Musharraf describes Sharif's decision on July 4 to opt for a ceasefire as a "sudden capitulation" that still "remains a mystery". It was at a meeting between President Bill Clinton and Sharif that the ceasefire was decided upon. Then assistant secretary of state Karl Inderfurth told Outlook, "When Sharif contacted Clinton and said that he needed to come to Washington to see him, Clinton said, 'I can meet with you on July 4, but you know what I will ask you to do—bring the Pakistani forces back across the Line of Control'. Clinton told Sharif that if he didn't agree to do this there was no point meeting." In other words, Sharif decided on the ceasefire before he flew over to Washington—and must have taken his general's consent.
Bruce Riedel, former senior director of the National Security Council, took notes during Clinton's one-on-one meeting with Sharif. In his account of the crisis, Riedel said there had been some intelligence reporting, as late as July 3, 1999, about the "disturbing evidence that the Pakistanis were preparing their nuclear arsenals for possible deployment". But Musharraf labels as preposterous the claims that India and Pakistan were on the brink of a nuclear war.
Musharraf presents in his memoir an "out of the box" solution to the Kashmir crisis.

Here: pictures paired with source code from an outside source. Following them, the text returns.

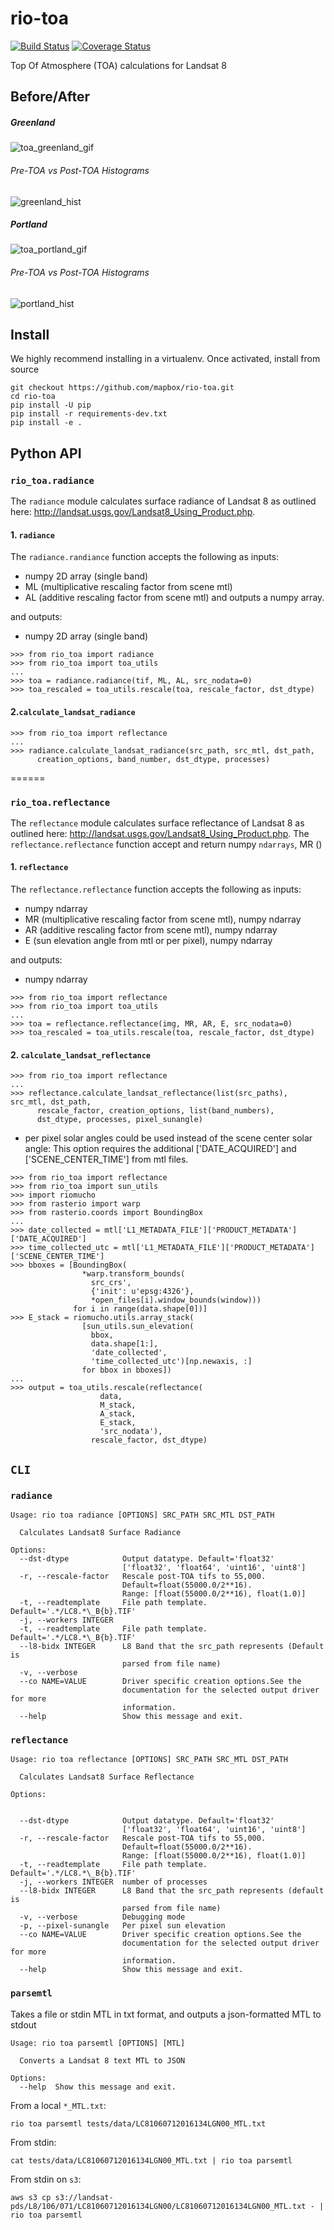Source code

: # rio-toa
[![Build Status](https://travis-ci.org/mapbox/rio-toa.svg?branch=master)](https://travis-ci.org/mapbox/rio-toa)
[![Coverage Status](https://coveralls.io/repos/github/mapbox/rio-toa/badge.svg?branch=the-sunangle-also-rises)](https://coveralls.io/github/mapbox/rio-toa?branch=the-sunangle-also-rises)

Top Of Atmosphere (TOA) calculations for Landsat 8

## Before/After
##### Greenland
![toa_greenland_gif](demo_img/toa_greenland.gif)
###### Pre-TOA vs Post-TOA Histograms
![greenland_hist](demo_img/greenland_hist.png)
##### Portland
![toa_portland_gif](demo_img/toa_portland.gif)
###### Pre-TOA vs Post-TOA Histograms
![portland_hist](demo_img/portland_hist.png)

## Install

We highly recommend installing in a virtualenv. Once activated,
install from source
```
git checkout https://github.com/mapbox/rio-toa.git
cd rio-toa
pip install -U pip
pip install -r requirements-dev.txt
pip install -e .
```
## Python API
### `rio_toa.radiance`
The `radiance` module calculates surface radiance of Landsat 8 as outlined here: http://landsat.usgs.gov/Landsat8_Using_Product.php.

#### 1. `radiance`
The `radiance.randiance` function accepts the following as inputs:  

- numpy 2D array (single band)  
- ML (multiplicative rescaling factor from scene mtl)  
- AL (additive rescaling factor from scene mtl) and outputs a numpy array.  

and outputs:
- numpy 2D array (single band)

```
>>> from rio_toa import radiance
>>> from rio_toa import toa_utils
...
>>> toa = radiance.radiance(tif, ML, AL, src_nodata=0)
>>> toa_rescaled = toa_utils.rescale(toa, rescale_factor, dst_dtype)

```
#### 2.`calculate_landsat_radiance`
```
>>> from rio_toa import reflectance
...
>>> radiance.calculate_landsat_radiance(src_path, src_mtl, dst_path,
      creation_options, band_number, dst_dtype, processes)
```

======
### `rio_toa.reflectance`
The `reflectance` module calculates surface reflectance of Landsat 8 as outlined here: http://landsat.usgs.gov/Landsat8_Using_Product.php. The `reflectance.reflectance` function accept and return numpy `ndarrays`, MR ()

#### 1. `reflectance`
The `reflectance.reflectance` function accepts the following as inputs:
- numpy ndarray
- MR (multiplicative rescaling factor from scene mtl), numpy ndarray
- AR (additive rescaling factor from scene mtl), numpy ndarray
- E (sun elevation angle from mtl or per pixel), numpy ndarray

and outputs:
- numpy ndarray

```
>>> from rio_toa import reflectance
>>> from rio_toa import toa_utils
...
>>> toa = reflectance.reflectance(img, MR, AR, E, src_nodata=0)
>>> toa_rescaled = toa_utils.rescale(toa, rescale_factor, dst_dtype)
```

#### 2. `calculate_landsat_reflectance`
```
>>> from rio_toa import reflectance
...
>>> reflectance.calculate_landsat_reflectance(list(src_paths), src_mtl, dst_path,
      rescale_factor, creation_options, list(band_numbers),
      dst_dtype, processes, pixel_sunangle)
```
- per pixel solar angles could be used instead of the scene center solar angle:
This option requires the additional ['DATE_ACQUIRED'] and ['SCENE_CENTER_TIME'] from mtl files.

```
>>> from rio_toa import reflectance
>>> from rio_toa import sun_utils
>>> import riomucho
>>> from rasterio import warp
>>> from rasterio.coords import BoundingBox
...
>>> date_collected = mtl['L1_METADATA_FILE']['PRODUCT_METADATA']['DATE_ACQUIRED']
>>> time_collected_utc = mtl['L1_METADATA_FILE']['PRODUCT_METADATA']['SCENE_CENTER_TIME']
>>> bboxes = [BoundingBox(
                *warp.transform_bounds(
                  src_crs',
                  {'init': u'epsg:4326'},
                  *open_files[i].window_bounds(window)))
              for i in range(data.shape[0])]
>>> E_stack = riomucho.utils.array_stack(
                [sun_utils.sun_elevation(
                  bbox,
                  data.shape[1:],
                  'date_collected',
                  'time_collected_utc')[np.newaxis, :]
                for bbox in bboxes])
...
>>> output = toa_utils.rescale(reflectance(
                    data,
                    M_stack,
                    A_stack,
                    E_stack,
                    'src_nodata'),
                  rescale_factor, dst_dtype)
```


## `CLI`

### `radiance`

```
Usage: rio toa radiance [OPTIONS] SRC_PATH SRC_MTL DST_PATH

  Calculates Landsat8 Surface Radiance

Options:
  --dst-dtype            Output datatype. Default='float32'
                         ['float32', 'float64', 'uint16', 'uint8']
  -r, --rescale-factor   Rescale post-TOA tifs to 55,000.
                         Default=float(55000.0/2**16). 
                         Range: [float(55000.0/2**16), float(1.0)]
  -t, --readtemplate     File path template. Default='.*/LC8.*\_B{b}.TIF'
  -j, --workers INTEGER
  -t, --readtemplate     File path template. Default='.*/LC8.*\_B{b}.TIF'
  --l8-bidx INTEGER      L8 Band that the src_path represents (Default is
                         parsed from file name)
  -v, --verbose
  --co NAME=VALUE        Driver specific creation options.See the
                         documentation for the selected output driver for more
                         information.
  --help                 Show this message and exit.
```

### `reflectance`

```
Usage: rio toa reflectance [OPTIONS] SRC_PATH SRC_MTL DST_PATH

  Calculates Landsat8 Surface Reflectance

Options:


  --dst-dtype            Output datatype. Default='float32'
                         ['float32', 'float64', 'uint16', 'uint8']
  -r, --rescale-factor   Rescale post-TOA tifs to 55,000.
                         Default=float(55000.0/2**16). 
                         Range: [float(55000.0/2**16), float(1.0)]
  -t, --readtemplate     File path template. Default='.*/LC8.*\_B{b}.TIF'
  -j, --workers INTEGER  number of processes
  --l8-bidx INTEGER      L8 Band that the src_path represents (default is
                         parsed from file name)
  -v, --verbose          Debugging mode
  -p, --pixel-sunangle   Per pixel sun elevation
  --co NAME=VALUE        Driver specific creation options.See the
                         documentation for the selected output driver for more
                         information.
  --help                 Show this message and exit.
```

### `parsemtl`

Takes a file or stdin MTL in txt format, and outputs a json-formatted MTL to stdout

```
Usage: rio toa parsemtl [OPTIONS] [MTL]

  Converts a Landsat 8 text MTL to JSON

Options:
  --help  Show this message and exit.
```
From a local `*_MTL.txt`:
```
rio toa parsemtl tests/data/LC81060712016134LGN00_MTL.txt
```
From stdin:
```
cat tests/data/LC81060712016134LGN00_MTL.txt | rio toa parsemtl
```
From stdin on `s3`:
```
aws s3 cp s3://landsat-pds/L8/106/071/LC81060712016134LGN00/LC81060712016134LGN00_MTL.txt - | rio toa parsemtl
```
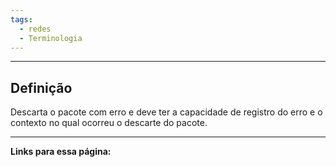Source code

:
 ```yaml
---
tags:
  - redes
  - Terminologia
---
```

---
## Definição

Descarta o pacote com erro e deve ter a capacidade de registro do erro e o contexto no qual ocorreu o descarte do pacote.

---
**Links para essa página:**




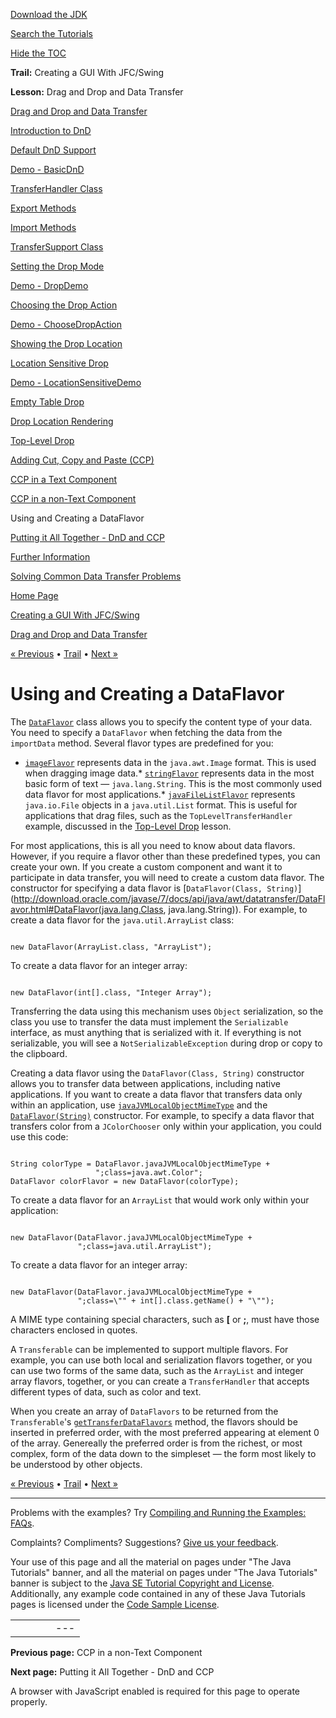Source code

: [Download
the JDK](http://java.sun.com/javase/6/download.jsp)
  
[Search the
Tutorials](../../search.html)
  
[Hide the TOC](javascript:toggleLeft())

**Trail:** Creating a GUI With JFC/Swing
  
**Lesson:** Drag and Drop and Data Transfer

[Drag and Drop and Data Transfer](index.html)

[Introduction to DnD](intro.html)

[Default DnD Support](defaultsupport.html)

[Demo - BasicDnD](basicdemo.html)

[TransferHandler Class](transferhandler.html)

[Export Methods](export.html)

[Import Methods](import.html)

[TransferSupport Class](transfersupport.html)

[Setting the Drop Mode](dropmodes.html)

[Demo - DropDemo](dropmodedemo.html)

[Choosing the Drop Action](dropaction.html)

[Demo - ChooseDropAction](dropactiondemo.html)

[Showing the Drop Location](showdroploc.html)

[Location Sensitive Drop](locsensitivedrop.html)

[Demo - LocationSensitiveDemo](locsensitivedemo.html)

[Empty Table Drop](emptytable.html)

[Drop Location Rendering](droplocation.html)

[Top-Level Drop](toplevel.html)

[Adding Cut, Copy and Paste (CCP)](cutpaste.html)

[CCP in a Text Component](textpaste.html)

[CCP in a non-Text Component](listpaste.html)

Using and Creating a DataFlavor

[Putting it All Together - DnD and CCP](together.html)

[Further Information](info.html)

[Solving Common Data Transfer Problems](problems.html)

[Home Page](../../index.html)
>
[Creating a GUI With JFC/Swing](../index.html)
>
[Drag and Drop and Data Transfer](index.html)

[« Previous](listpaste.html) • [Trail](../TOC.html) • [Next »](together.html)

# Using and Creating a DataFlavor

The
[`DataFlavor`](http://download.oracle.com/javase/7/docs/api/java/awt/datatransfer/DataFlavor.html) class allows you to specify the content type of your data.
You need to specify a `DataFlavor`
when fetching the data from the `importData` method.
Several flavor types are predefined for you:

* [`imageFlavor`](http://download.oracle.com/javase/7/docs/api/java/awt/datatransfer/DataFlavor.html#imageFlavor) represents data in the `java.awt.Image` format. This is
  used when dragging image data.* [`stringFlavor`](http://download.oracle.com/javase/7/docs/api/java/awt/datatransfer/DataFlavor.html#stringFlavor) represents data in the most basic
    form of text — `java.lang.String`. This is the most
    commonly used data flavor for most applications.* [`javaFileListFlavor`](http://download.oracle.com/javase/7/docs/api/java/awt/datatransfer/DataFlavor.html#javaFileListFlavor) represents `java.io.File`
      objects in a `java.util.List` format. This is useful for applications
      that drag files, such as the `TopLevelTransferHandler` example,
      discussed in the
      [Top-Level Drop](toplevel.html) lesson.

For most applications, this is all you need to know about data flavors.
However, if you require a flavor other than these predefined types, you can
create your own. If you create a custom component and want it to
participate in data transfer, you will need to create a custom data flavor.
The constructor for specifying a data flavor is
[`DataFlavor(Class, String)`](http://download.oracle.com/javase/7/docs/api/java/awt/datatransfer/DataFlavor.html#DataFlavor(java.lang.Class, java.lang.String)).
For example, to create a data flavor for the `java.util.ArrayList`
class:

```

new DataFlavor(ArrayList.class, "ArrayList");

```

To create a data flavor for an integer array:

```

new DataFlavor(int[].class, "Integer Array");

```

Transferring the data using this mechanism uses `Object`
serialization, so the class you use to transfer the data must
implement the `Serializable` interface, as must anything
that is serialized with it. If everything is not
serializable, you will see a `NotSerializableException`
during drop or copy to the clipboard.

Creating a data flavor using the `DataFlavor(Class, String)`
constructor allows you to transfer data between applications, including
native applications. If you want to create a data flavor that
transfers data only within an application, use
[`javaJVMLocalObjectMimeType`](http://download.oracle.com/javase/7/docs/api/java/awt/datatransfer/DataFlavor.html#javaJVMLocalObjectMimeType) and the
[`DataFlavor(String)`](http://download.oracle.com/javase/7/docs/api/java/awt/datatransfer/DataFlavor.html#DataFlavor(java.lang.String)) constructor. For example, to specify a data flavor that transfers
color from a `JColorChooser` only within your application,
you could use this code:

```

String colorType = DataFlavor.javaJVMLocalObjectMimeType +
                   ";class=java.awt.Color";
DataFlavor colorFlavor = new DataFlavor(colorType);

```

To create a data flavor for an `ArrayList` that would
work only within your application:

```

new DataFlavor(DataFlavor.javaJVMLocalObjectMimeType +
               ";class=java.util.ArrayList");

```

To create a data flavor for an integer array:

```

new DataFlavor(DataFlavor.javaJVMLocalObjectMimeType +
               ";class=\"" + int[].class.getName() + "\"");

```

A MIME type containing special characters, such as
**[** or **;**, must have those characters enclosed in quotes.

A `Transferable` can be implemented to support multiple
flavors. For example, you can use both local and serialization flavors
together, or you can use two forms of the same data, such as the
`ArrayList` and integer array flavors, together, or you
can create a `TransferHandler` that accepts different types
of data, such as color and text.

When you create an array of `DataFlavors` to be returned
from the `Transferable`'s
[`getTransferDataFlavors`](http://download.oracle.com/javase/7/docs/api/java/awt/datatransfer/Transferable.html#getTransferDataFlavors()) method, the flavors should be inserted in preferred order, with
the most preferred appearing at element 0 of the array.
Genereally the preferred order is from the richest, or most complex,
form of the data down to the simpleset — the form most likely
to be understood by other objects.

[« Previous](listpaste.html)
•
[Trail](../TOC.html)
•
[Next »](together.html)

---

Problems with the examples? Try [Compiling and Running
the Examples: FAQs](../../information/run-examples.html).
  
Complaints? Compliments? Suggestions? [Give
us your feedback](http://download.oracle.com/javase/feedback.html).

Your use of this page and all the material on pages under "The Java Tutorials" banner,
and all the material on pages under "The Java Tutorials" banner is subject to the [Java SE Tutorial Copyright
and License](../../information/license.html).
Additionally, any example code contained in any of these Java
Tutorials pages is licensed under the
[Code
Sample License](http://developers.sun.com/license/berkeley_license.html).

|  |  |  |  |  |
| --- | --- | --- | --- | --- |
| |  |  | | --- | --- | | duke image | Oracle logo | | [About Oracle](http://www.oracle.com/us/corporate/index.html) | [Oracle Technology Network](http://www.oracle.com/technology/index.html) | [Terms of Service](https://www.samplecode.oracle.com/servlets/CompulsoryClickThrough?type=TermsOfService) | Copyright © 1995, 2011 Oracle and/or its affiliates. All rights reserved. |

**Previous page:** CCP in a non-Text Component
  
**Next page:** Putting it All Together - DnD and CCP




A browser with JavaScript enabled is required for this page to operate properly.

Indian sources here say his four-step proposal (seeexcerpts) is akin to seeking revenge for 1971's humiliating surrender. His criticism of A.B. Vajpayee and Manmohan Singh prompts an Indian source to remark sardonically, "For Musharraf, it is always the other person who is out of step." As for his claim that India's uranium enrichment programme could flow from a copy of the Pakistani centrifuge design, the Indian source described it as a "commando's tactic of deception".